Tuesday, May 15, 2007

We're The Cucumber Police Son, And You're Nicked

Photofit of wanted cucumber- members of the public should not approach

Even by the usual standards of target mayhem, the Police Federation's dossier of ridiculous cases brought to satisfy the Home Office arrest targets is jaw-dropping:

"They include cautioning a Cheshire man for being "found in possession of an egg with intent to throw", arresting a child in Kent for taking cucumber from a sandwich and hurling it another youngster and nabbing a 70-year-old for criminal damage after he cut back a neighbour's conifers too far.

One West Midlands officer was told to caution a man for throwing a glass of water over his girlfriend - while two Manchester children were arrested under firearms laws for having a plastic toy pistol.

In Kent, a child was held for hurling cream buns at a bus - and a West Midlands woman was arrested on her wedding day for criminal damage after her car hit a car park barrier when her foot slipped."

As the Federation itself says, the whole thing is a bad joke, with law-abiding people being criminalised for non-crimes, and vast amounts of police time being wasted. (See here for Tyler's own criminal record- he now has three stop-and-search dockets and only needs one more to complete a framed set).

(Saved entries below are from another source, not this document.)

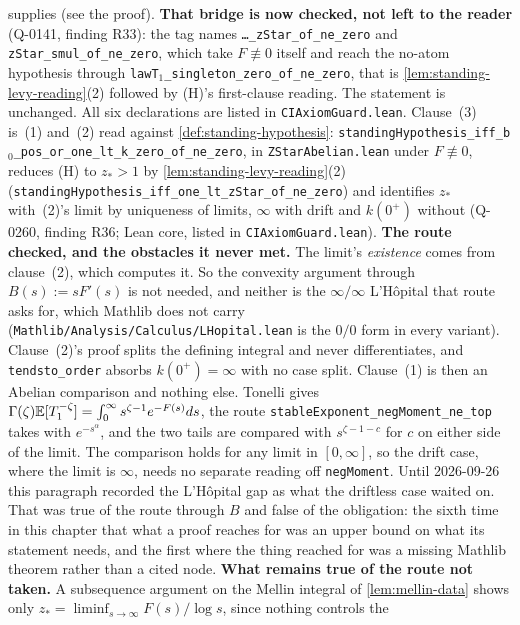 \begin{lemma}
{supplies (see the proof). \textbf{That bridge is now checked, not left to the reader} (Q-0141,
finding R33): the tag names \texttt{\ldots\_zStar\_of\_ne\_zero} and \texttt{zStar\_smul\_of\_ne\_zero},
which take $F \not\equiv 0$ itself and reach the no-atom hypothesis through
\texttt{lawT}$_1$\texttt{\_singleton\_zero\_of\_ne\_zero}, that is \ref{lem:standing-levy-reading}(2)
followed by (H)'s first-clause reading. The statement is unchanged. All six declarations are listed
in \texttt{CIAxiomGuard.lean}.
Clause~(3) is~(1) and~(2) read against \ref{def:standing-hypothesis}:
\texttt{standingHypothesis\_iff\_b}$_0$\texttt{\_pos\_or\_one\_lt\_k\_zero\_of\_ne\_zero}, in
\texttt{ZStarAbelian.lean} under $F \not\equiv 0$, reduces (H) to $z_* > 1$ by
\ref{lem:standing-levy-reading}(2) (\texttt{standingHypothesis\_iff\_one\_lt\_zStar\_of\_ne\_zero})
and identifies $z_*$ with~(2)'s limit by uniqueness of limits, $\infty$ with drift and $k(0^+)$
without (Q-0260, finding R36; Lean core, listed in \texttt{CIAxiomGuard.lean}).
\textbf{The route checked, and the obstacles it never met.} The limit's \emph{existence} comes from
clause~(2), which computes it. So the convexity argument through $B(s) := sF'(s)$ is not needed, and
neither is the $\infty/\infty$ L'H\^opital that route asks for, which Mathlib does not carry
(\texttt{Mathlib/Analysis/Calculus/LHopital.lean} is the $0/0$ form in every variant). Clause~(2)'s
proof splits the defining integral and never differentiates, and \texttt{tendsto\_order} absorbs
$k(0^+) = \infty$ with no case split. Clause~(1) is then an Abelian comparison and nothing else.
Tonelli gives $\Gamma(\zeta)\Ex[T_1^{-\zeta}] = \int_0^\infty s^{\zeta-1}e^{-F(s)}ds$, the route
\texttt{stableExponent\_negMoment\_ne\_top} takes with $e^{-s^\alpha}$, and the two tails are
compared with $s^{\zeta-1-c}$ for $c$ on either side of the limit. The comparison holds for any limit
in $[0,\infty]$, so the drift case, where the limit is $\infty$, needs no separate reading off
\texttt{negMoment}. Until 2026-09-26 this paragraph recorded the L'H\^opital gap as what the
driftless case waited on. That was true of the route through $B$ and false of the obligation: the
sixth time in this chapter that what a proof reaches for was an upper bound on what its statement
needs, and the first where the thing reached for was a missing Mathlib theorem rather than a cited
node.
\textbf{What remains true of the route not taken.} A subsequence argument on the Mellin integral of
\ref{lem:mellin-data} shows only $z_* = \liminf_{s\to\infty} F(s)/\log s$, since nothing controls the
}
\end{lemma}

It's all very well for ministers to blame the police ("why oh why oh why can't they just use some common sense for goodness sake?"), but what this underlines once again is that you simply can't manage big public service organisations by means of top-down statistical targets.

As night follows day, once they're set measurable targets, the organisations will devote all their energy to satisfying the letter of those targets even at the cost of the spirit of their job. It happened in Stalin's tractor factories, it's happened in the NHS, it's happened in Britain's schools, and it's clearly now happening in the police.

Judging by the blogs and phone-ins, droves of disgruntled officers are considering imminent resignation. And even if they stay (police officer retention has always been well above average), onside they most definitely ain't.

As we've blogged ad nauseam, the only way forward is to abandon the whole top-down management structure and to reconnect policing directly with its customers. They really are the only ones in a position to make those all-round nuanced judgements on whether their local police are fit for purpose. Just like the judgement they make when they choose to shop at Tesco rather than Sainsbury- where there are no target league tables to guide them.

Roll on those locally elected sheriffs.